§ **Activity**:
Report each line of the entries that contains the word "Face", copied in full.
· · ·
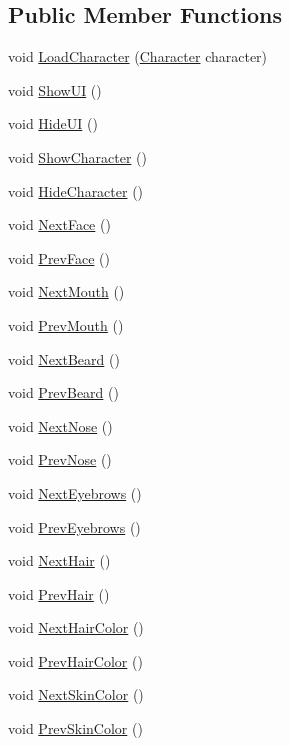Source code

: \subsection*{Public Member Functions}
\begin{DoxyCompactItemize}
\item 
void \mbox{\hyperlink{class_portrait_a003483e7707bbb34e09ef3736e5b5b41}{Load\+Character}} (\mbox{\hyperlink{class_character}{Character}} character)
\item 
void \mbox{\hyperlink{class_portrait_a5469fe5b40d6ac458f87f2748cb0805c}{Show\+UI}} ()
\item 
void \mbox{\hyperlink{class_portrait_ac5ab4bb350640a35c516bffa2fc45fe3}{Hide\+UI}} ()
\item 
void \mbox{\hyperlink{class_portrait_ab8365d52d39bacdb043a5f707e9c17ef}{Show\+Character}} ()
\item 
void \mbox{\hyperlink{class_portrait_a3a0b6a4d3c9909127c51c4c4f4b152f5}{Hide\+Character}} ()
\item 
void \mbox{\hyperlink{class_portrait_aaa0da57aae916077e97d6c9d0a48aa4d}{Next\+Face}} ()
\item 
void \mbox{\hyperlink{class_portrait_aa550ccd7202589090d88e812743da74a}{Prev\+Face}} ()
\item 
void \mbox{\hyperlink{class_portrait_ae5ff256c7c14879853d221dfd9df2d63}{Next\+Mouth}} ()
\item 
void \mbox{\hyperlink{class_portrait_ac81c66115ce3df6a35af825e43742211}{Prev\+Mouth}} ()
\item 
void \mbox{\hyperlink{class_portrait_a357f23630fd1689f2de8ef7a114c151e}{Next\+Beard}} ()
\item 
void \mbox{\hyperlink{class_portrait_ada91686eb3d44e5771a81dc147462258}{Prev\+Beard}} ()
\item 
void \mbox{\hyperlink{class_portrait_a7fc2c7d9f078303182503c717c05b9d5}{Next\+Nose}} ()
\item 
void \mbox{\hyperlink{class_portrait_afc5cd84e6086e462adb30f0d988c76b6}{Prev\+Nose}} ()
\item 
void \mbox{\hyperlink{class_portrait_a6390e5c0ba5e52e4913703caf40682cd}{Next\+Eyebrows}} ()
\item 
void \mbox{\hyperlink{class_portrait_abce38ec7263bad9ae029b40e585fe6b1}{Prev\+Eyebrows}} ()
\item 
void \mbox{\hyperlink{class_portrait_ae14081edd428a837484936bc56350a12}{Next\+Hair}} ()
\item 
void \mbox{\hyperlink{class_portrait_af7fdde58c645c6e4fa5195ed3547b3d9}{Prev\+Hair}} ()
\item 
void \mbox{\hyperlink{class_portrait_a8117eeefced674e0a4a483745ea0053d}{Next\+Hair\+Color}} ()
\item 
void \mbox{\hyperlink{class_portrait_a29b9670f2b653ffe43cf81e94e90062a}{Prev\+Hair\+Color}} ()
\item 
void \mbox{\hyperlink{class_portrait_a601ece8887c692a5a9f6d910fd3a2cec}{Next\+Skin\+Color}} ()
\item 
void \mbox{\hyperlink{class_portrait_acbaf5360b4efe38e96ae08816ee94ccb}{Prev\+Skin\+Color}} ()
\end{DoxyCompactItemize}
· · ·
§ **Response box**:
void \mbox{\hyperlink{class_portrait_aaa0da57aae916077e97d6c9d0a48aa4d}{Next\+Face}} ()
void \mbox{\hyperlink{class_portrait_aa550ccd7202589090d88e812743da74a}{Prev\+Face}} ()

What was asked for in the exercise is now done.